» **WHAT THE TASK ASKS**: Copy out the lines below that hold the word "concern".

Data entries

☆ ☆ ☆ ☆ ☆

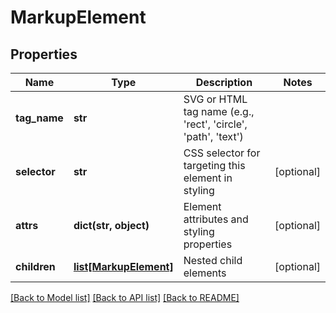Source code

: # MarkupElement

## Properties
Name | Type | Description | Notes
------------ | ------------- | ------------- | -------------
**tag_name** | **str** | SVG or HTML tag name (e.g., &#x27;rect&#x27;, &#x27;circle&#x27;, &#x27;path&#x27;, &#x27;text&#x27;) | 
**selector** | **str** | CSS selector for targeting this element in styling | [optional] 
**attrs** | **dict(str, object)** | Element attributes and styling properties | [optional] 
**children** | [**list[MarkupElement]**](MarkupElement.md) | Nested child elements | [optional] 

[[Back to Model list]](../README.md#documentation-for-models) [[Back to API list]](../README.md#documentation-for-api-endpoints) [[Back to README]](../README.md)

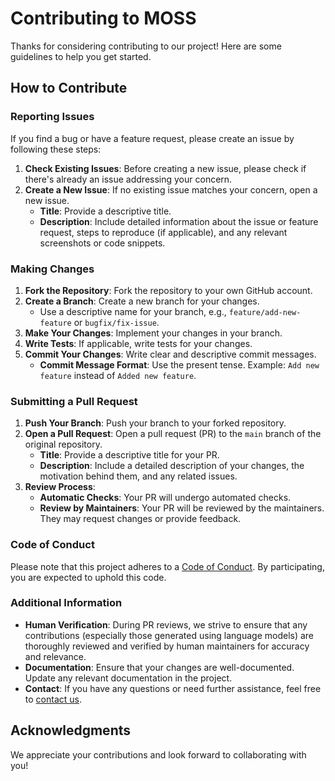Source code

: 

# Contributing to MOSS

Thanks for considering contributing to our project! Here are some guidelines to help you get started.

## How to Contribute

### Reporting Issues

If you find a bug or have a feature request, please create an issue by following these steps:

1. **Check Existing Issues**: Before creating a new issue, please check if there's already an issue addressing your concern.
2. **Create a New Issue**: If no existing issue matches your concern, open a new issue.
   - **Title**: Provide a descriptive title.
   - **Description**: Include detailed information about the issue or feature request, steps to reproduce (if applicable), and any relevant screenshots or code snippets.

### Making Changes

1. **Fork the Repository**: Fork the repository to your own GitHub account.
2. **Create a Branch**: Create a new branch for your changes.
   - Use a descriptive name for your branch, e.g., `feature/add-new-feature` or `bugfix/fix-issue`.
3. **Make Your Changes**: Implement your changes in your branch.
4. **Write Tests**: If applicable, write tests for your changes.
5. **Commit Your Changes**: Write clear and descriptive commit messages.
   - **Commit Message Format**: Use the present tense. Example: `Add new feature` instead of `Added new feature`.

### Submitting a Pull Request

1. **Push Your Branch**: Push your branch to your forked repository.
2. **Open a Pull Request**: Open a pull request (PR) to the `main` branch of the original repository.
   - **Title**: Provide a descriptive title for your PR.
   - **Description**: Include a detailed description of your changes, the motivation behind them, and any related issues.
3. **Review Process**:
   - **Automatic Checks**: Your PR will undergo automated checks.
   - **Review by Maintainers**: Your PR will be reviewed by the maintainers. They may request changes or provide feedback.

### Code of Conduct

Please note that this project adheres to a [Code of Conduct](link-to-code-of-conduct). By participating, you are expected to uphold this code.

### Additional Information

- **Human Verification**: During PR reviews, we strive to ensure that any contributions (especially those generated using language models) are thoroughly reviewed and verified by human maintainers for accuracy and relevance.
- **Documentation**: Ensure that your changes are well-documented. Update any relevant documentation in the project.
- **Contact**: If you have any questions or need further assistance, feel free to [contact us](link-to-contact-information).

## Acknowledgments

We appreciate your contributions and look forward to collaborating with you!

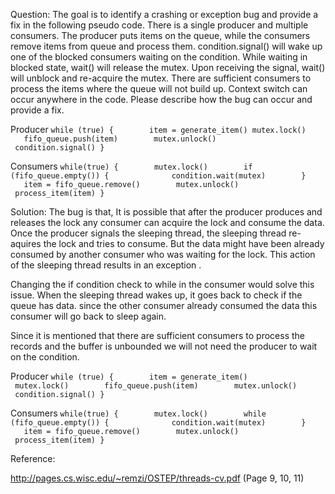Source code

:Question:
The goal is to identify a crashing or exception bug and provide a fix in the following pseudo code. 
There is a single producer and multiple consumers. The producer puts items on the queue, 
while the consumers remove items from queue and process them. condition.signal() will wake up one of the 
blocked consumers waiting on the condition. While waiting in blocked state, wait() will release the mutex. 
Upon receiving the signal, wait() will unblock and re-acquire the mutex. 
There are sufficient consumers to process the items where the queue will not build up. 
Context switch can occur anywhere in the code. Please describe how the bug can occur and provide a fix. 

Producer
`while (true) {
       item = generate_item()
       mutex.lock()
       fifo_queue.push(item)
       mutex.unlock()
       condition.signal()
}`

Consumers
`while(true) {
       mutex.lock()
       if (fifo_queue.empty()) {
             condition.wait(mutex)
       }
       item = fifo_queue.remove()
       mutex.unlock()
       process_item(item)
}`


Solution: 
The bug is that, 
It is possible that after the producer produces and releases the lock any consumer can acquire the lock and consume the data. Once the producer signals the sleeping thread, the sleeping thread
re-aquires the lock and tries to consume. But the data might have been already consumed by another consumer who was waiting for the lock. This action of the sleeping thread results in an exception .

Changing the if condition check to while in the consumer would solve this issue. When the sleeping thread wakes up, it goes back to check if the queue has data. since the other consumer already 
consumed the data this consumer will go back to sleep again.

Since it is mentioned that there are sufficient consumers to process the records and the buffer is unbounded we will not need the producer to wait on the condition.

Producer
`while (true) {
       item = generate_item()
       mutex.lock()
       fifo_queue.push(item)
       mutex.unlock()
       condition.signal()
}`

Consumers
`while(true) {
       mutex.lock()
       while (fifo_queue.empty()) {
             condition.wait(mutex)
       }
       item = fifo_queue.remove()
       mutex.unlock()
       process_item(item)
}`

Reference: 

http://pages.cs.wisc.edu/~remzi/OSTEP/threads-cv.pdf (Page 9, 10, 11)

☆ ☆ ☆ ☆ ☆

» **REPLY TO THE EXERCISE**:
1. **Check Existing Issues**: Before creating a new issue, please check if there's already an issue addressing your concern.
2. **Create a New Issue**: If no existing issue matches your concern, open a new issue.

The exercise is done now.